** Opening SUPPLIED MATERIAL block **
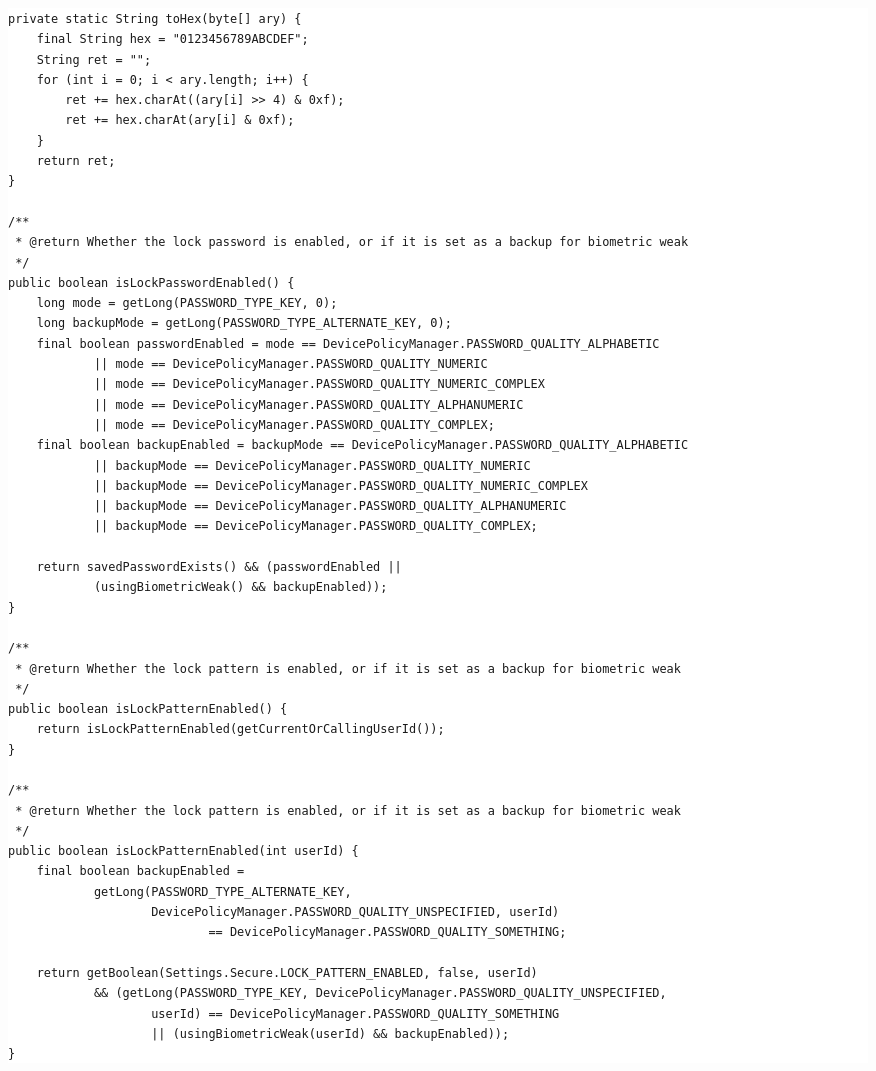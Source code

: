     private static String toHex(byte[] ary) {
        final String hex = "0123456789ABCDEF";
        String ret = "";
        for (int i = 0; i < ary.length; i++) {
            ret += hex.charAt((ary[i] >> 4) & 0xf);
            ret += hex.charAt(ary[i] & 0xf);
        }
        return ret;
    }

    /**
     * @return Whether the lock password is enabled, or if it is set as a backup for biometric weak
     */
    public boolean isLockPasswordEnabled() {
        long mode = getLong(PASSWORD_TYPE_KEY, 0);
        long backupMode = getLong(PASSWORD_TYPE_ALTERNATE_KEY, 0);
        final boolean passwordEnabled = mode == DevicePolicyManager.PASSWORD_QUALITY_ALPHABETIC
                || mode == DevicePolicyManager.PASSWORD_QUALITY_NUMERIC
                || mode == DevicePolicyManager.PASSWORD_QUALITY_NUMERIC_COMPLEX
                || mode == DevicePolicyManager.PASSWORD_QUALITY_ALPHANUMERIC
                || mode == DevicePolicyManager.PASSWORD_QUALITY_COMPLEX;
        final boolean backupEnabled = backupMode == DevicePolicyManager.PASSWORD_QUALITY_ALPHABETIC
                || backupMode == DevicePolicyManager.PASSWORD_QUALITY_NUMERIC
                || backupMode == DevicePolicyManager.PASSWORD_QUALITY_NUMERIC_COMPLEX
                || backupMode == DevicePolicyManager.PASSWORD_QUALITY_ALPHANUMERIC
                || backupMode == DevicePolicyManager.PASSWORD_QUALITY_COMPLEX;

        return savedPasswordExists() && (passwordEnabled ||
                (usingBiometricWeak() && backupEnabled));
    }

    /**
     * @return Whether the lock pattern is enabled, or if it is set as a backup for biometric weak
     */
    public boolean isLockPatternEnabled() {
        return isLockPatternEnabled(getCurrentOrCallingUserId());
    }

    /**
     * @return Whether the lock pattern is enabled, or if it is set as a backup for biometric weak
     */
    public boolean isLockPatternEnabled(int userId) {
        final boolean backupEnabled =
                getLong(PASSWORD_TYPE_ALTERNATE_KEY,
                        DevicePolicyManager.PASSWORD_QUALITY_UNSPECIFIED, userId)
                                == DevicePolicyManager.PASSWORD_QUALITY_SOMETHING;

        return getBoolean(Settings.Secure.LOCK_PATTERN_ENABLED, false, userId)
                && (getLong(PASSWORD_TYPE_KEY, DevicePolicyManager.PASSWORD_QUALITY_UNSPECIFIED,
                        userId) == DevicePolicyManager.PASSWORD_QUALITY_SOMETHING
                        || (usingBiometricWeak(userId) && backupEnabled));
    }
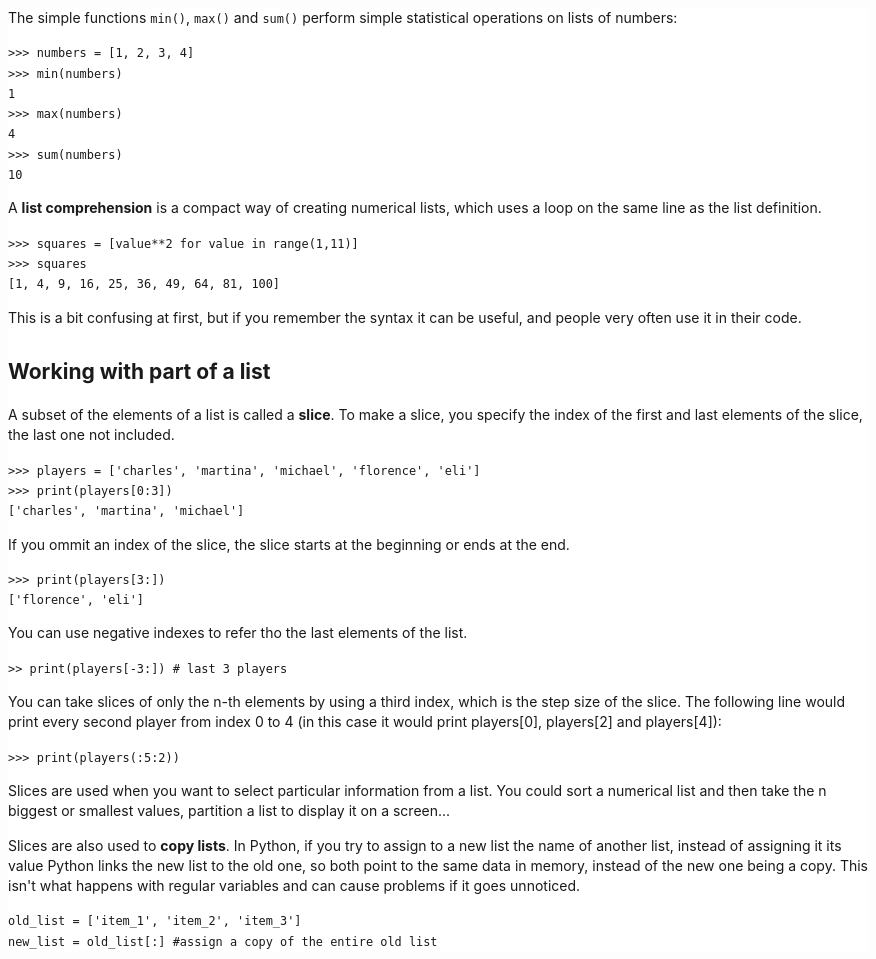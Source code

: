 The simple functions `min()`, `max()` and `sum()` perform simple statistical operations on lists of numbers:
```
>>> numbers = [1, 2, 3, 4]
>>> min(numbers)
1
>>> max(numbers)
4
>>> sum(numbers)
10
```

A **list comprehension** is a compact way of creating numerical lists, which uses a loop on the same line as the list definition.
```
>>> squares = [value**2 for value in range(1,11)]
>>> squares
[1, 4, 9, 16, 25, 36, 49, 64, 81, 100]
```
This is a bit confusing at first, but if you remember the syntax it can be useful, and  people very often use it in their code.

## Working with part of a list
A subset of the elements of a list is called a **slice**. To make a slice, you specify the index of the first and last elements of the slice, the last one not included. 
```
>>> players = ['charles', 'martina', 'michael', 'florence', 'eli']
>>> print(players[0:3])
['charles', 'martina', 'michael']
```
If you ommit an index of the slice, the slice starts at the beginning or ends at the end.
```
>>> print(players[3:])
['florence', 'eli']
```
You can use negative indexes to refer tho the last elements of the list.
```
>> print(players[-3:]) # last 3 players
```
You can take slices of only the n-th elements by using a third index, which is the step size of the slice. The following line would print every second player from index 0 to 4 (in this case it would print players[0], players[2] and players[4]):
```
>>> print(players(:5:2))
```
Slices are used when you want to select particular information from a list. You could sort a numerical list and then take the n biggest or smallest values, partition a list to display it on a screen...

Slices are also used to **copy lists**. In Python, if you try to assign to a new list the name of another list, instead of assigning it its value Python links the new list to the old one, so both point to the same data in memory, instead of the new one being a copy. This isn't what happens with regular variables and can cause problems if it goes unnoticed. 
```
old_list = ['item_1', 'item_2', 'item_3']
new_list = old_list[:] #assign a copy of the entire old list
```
** Closing SUPPLIED MATERIAL block **
** Opening SUPPLIED MATERIAL block **
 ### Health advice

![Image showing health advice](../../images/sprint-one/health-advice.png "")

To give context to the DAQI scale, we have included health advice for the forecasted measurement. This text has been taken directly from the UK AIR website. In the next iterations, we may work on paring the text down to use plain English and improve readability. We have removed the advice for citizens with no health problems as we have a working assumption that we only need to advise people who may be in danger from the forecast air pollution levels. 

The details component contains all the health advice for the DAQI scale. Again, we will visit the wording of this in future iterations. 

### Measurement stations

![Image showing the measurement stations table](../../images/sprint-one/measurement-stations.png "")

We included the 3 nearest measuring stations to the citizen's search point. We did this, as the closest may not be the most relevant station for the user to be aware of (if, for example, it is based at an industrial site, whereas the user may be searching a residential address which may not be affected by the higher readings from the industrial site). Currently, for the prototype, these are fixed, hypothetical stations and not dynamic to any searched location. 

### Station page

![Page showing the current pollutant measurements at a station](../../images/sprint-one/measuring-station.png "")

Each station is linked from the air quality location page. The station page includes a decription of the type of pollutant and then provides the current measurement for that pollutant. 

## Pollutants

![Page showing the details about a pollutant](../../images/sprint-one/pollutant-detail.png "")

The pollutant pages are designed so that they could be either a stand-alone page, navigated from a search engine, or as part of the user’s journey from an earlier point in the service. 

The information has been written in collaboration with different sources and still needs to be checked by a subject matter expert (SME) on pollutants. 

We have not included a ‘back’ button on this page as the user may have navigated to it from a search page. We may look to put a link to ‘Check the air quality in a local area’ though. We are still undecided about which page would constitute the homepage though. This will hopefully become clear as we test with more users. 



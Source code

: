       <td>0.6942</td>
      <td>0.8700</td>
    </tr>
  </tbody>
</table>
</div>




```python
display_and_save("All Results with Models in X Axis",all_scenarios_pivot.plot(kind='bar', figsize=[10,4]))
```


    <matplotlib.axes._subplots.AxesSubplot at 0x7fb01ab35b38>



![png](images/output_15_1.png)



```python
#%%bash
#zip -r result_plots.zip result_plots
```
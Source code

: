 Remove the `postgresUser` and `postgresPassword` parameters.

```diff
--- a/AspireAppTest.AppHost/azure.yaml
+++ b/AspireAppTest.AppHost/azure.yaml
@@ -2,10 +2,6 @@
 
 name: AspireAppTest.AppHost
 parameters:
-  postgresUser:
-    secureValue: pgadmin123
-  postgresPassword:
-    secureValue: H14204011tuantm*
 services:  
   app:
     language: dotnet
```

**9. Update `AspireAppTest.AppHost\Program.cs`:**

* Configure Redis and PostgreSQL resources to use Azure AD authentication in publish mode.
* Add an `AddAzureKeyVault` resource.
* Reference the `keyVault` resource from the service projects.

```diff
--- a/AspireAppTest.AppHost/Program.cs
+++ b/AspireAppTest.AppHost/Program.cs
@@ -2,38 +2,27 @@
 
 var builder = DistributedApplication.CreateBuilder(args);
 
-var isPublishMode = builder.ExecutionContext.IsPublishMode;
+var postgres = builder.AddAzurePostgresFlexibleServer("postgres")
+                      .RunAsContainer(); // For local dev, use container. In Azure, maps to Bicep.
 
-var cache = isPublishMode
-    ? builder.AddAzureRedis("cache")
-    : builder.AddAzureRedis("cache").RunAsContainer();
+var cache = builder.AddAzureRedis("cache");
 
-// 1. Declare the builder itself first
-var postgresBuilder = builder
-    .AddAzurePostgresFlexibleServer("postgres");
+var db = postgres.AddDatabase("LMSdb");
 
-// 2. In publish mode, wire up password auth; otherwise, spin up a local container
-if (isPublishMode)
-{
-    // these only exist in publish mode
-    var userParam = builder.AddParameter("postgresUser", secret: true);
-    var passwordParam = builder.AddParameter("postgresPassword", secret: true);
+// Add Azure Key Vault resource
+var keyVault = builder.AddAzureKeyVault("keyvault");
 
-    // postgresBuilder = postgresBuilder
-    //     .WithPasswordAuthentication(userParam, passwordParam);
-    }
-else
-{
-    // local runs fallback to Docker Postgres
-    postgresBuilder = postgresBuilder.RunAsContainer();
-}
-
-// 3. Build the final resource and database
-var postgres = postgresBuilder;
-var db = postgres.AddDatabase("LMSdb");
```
** Closing SUPPLIED MATERIAL block **
* THE PROBLEM
Pull out every line of the entries that includes the word "squares".

* ANSWER BOX
>>> squares = [value**2 for value in range(1,11)]
>>> squares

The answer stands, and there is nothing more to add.